Joanna Wardlaw, an applied neuroimaging professor at Edinburgh University, told Reuters: “The cognitive function of the participants was not known pre-COVID, and the results also do not reflect long-term recovery—so any effects on cognition may be short term.” University College London medical imaging science professor Derek Hill told the news agency the results did not contain before-and-after scores, and the vast majority of those who said they had fallen ill with coronavirus did not report testing positive for it, meaning many may have self-diagnosed. (However, testing positive for the virus was associated with worse outcomes in the GBIT, even among those with mild cases.) Hill said the study was an “intriguing but inconclusive piece of research into the effect of COVID on the brain,” adding that long-term research is needed to understand whether this brain damage is permanent.

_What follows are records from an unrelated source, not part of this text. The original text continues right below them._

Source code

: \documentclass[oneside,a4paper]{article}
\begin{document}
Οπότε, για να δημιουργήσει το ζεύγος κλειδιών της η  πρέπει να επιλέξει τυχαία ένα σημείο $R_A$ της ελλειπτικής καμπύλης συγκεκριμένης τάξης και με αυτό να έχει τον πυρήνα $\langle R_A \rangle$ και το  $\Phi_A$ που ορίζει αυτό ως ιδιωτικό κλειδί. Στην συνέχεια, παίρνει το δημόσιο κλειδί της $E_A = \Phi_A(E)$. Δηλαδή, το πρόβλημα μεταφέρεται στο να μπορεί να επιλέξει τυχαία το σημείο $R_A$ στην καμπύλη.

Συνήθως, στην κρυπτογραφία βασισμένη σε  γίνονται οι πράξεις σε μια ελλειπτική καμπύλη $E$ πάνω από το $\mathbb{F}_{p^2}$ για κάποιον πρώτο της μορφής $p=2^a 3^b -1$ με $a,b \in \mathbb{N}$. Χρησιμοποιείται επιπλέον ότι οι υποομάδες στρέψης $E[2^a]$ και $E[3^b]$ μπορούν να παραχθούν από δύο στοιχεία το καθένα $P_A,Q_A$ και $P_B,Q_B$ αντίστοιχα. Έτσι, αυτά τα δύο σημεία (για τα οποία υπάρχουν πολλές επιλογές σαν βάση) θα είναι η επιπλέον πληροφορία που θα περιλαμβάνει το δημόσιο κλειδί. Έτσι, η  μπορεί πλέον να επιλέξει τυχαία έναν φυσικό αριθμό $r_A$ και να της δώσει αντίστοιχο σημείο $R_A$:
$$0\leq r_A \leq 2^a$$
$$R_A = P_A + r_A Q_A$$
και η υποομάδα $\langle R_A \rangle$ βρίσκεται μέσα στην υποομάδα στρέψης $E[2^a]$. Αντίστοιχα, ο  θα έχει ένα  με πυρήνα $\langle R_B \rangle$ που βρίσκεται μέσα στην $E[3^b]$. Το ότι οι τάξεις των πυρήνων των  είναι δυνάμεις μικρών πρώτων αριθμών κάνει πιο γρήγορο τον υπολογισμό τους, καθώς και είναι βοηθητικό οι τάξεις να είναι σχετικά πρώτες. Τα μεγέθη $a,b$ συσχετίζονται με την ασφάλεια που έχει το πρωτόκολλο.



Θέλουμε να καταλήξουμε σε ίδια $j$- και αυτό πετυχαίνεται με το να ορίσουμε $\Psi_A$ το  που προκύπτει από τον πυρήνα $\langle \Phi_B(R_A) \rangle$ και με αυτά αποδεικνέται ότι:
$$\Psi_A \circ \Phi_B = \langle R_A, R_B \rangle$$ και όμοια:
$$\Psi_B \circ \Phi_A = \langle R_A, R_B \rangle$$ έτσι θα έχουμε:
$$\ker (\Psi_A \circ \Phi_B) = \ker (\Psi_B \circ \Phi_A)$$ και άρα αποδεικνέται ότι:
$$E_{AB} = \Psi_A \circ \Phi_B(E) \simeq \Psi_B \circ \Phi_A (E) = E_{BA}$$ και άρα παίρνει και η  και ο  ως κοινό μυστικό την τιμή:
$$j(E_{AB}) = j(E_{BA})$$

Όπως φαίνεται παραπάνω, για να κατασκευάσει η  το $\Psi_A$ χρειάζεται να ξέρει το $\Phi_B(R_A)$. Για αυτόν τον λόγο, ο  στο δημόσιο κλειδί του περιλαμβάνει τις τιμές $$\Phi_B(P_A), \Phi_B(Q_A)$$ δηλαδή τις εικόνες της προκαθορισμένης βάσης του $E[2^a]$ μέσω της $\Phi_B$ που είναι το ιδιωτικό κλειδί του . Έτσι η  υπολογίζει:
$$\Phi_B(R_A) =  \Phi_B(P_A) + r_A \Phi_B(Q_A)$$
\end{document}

This study adds to a body of knowledge suggesting that the SARS-CoV-2 virus can cause neurological damage. Some patients have reported loss of smell or taste (in rare cases perhaps permanently), and medical research published this year found evidence of neurological complications ranging from cognitive impairment or delirium to swelling and hemorrhaging in the brain in a small number of patients. Scientists suspect that cytokine storms, in which the body’s immune system attacks its own cells indiscriminately, may be one cause of damage to the neurological system and the heart.
Such observations wouldn’t be unprecedented. Medical researchers have observed surges of neuropsychiatric symptoms in past viral pandemics. In a study published earlier this year, University of California San Diego scientists argued that a potential wave of neurological illness caused by the pandemic will require long-term attentiveness by the medical community.
“We also want people to be aware that the nervous system could be involved in COVID-19, so we hope people will talk to their physicians about any emotional, behavioral, cognitive, or sensorimotor symptoms they might have over the course of their recovery,” lead author Emily Troyer, a UCSD psychiatrist, told Gizmodo at the time. “We don’t want to cause people more worry—we just want people to know to talk to their healthcare providers about these kinds of symptoms if they arise, and together we will get through this.”